━━ Records provided ━━
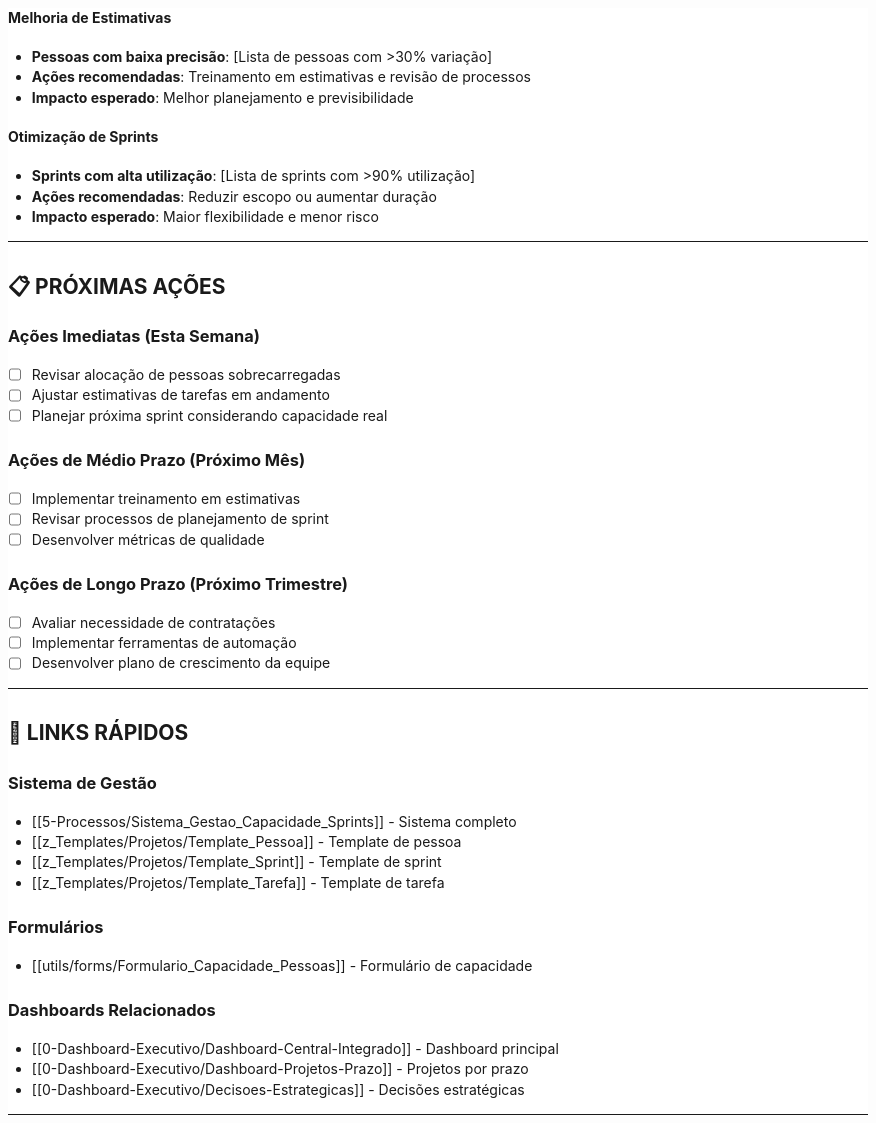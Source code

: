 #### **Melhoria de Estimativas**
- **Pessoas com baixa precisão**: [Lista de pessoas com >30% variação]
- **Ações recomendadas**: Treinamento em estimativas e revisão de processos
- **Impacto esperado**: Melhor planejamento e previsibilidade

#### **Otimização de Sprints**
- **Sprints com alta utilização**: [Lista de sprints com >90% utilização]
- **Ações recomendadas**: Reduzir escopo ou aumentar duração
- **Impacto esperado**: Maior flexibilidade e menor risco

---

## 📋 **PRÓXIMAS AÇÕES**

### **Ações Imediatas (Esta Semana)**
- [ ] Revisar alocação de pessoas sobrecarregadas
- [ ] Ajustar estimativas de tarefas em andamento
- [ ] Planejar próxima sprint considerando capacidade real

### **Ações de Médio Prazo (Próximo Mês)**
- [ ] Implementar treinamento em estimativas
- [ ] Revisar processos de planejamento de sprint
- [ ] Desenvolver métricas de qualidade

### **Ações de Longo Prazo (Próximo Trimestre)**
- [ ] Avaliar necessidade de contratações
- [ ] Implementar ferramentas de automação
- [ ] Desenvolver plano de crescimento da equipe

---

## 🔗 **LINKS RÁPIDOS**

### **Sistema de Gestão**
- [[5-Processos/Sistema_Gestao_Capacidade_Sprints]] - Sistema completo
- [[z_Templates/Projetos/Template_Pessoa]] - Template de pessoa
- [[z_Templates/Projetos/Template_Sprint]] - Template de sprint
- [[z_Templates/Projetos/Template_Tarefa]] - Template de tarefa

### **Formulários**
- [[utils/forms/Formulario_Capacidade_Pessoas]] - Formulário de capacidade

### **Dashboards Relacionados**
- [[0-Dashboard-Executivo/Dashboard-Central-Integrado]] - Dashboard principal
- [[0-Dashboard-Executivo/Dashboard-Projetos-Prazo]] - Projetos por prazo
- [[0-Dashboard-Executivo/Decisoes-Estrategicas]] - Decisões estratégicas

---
━━━
▶ **Required work**:
Find each line above that contains "Desenvolver", and copy those lines.

▶ **Exercise answer**:
- [ ] Desenvolver métricas de qualidade
- [ ] Desenvolver plano de crescimento da equipe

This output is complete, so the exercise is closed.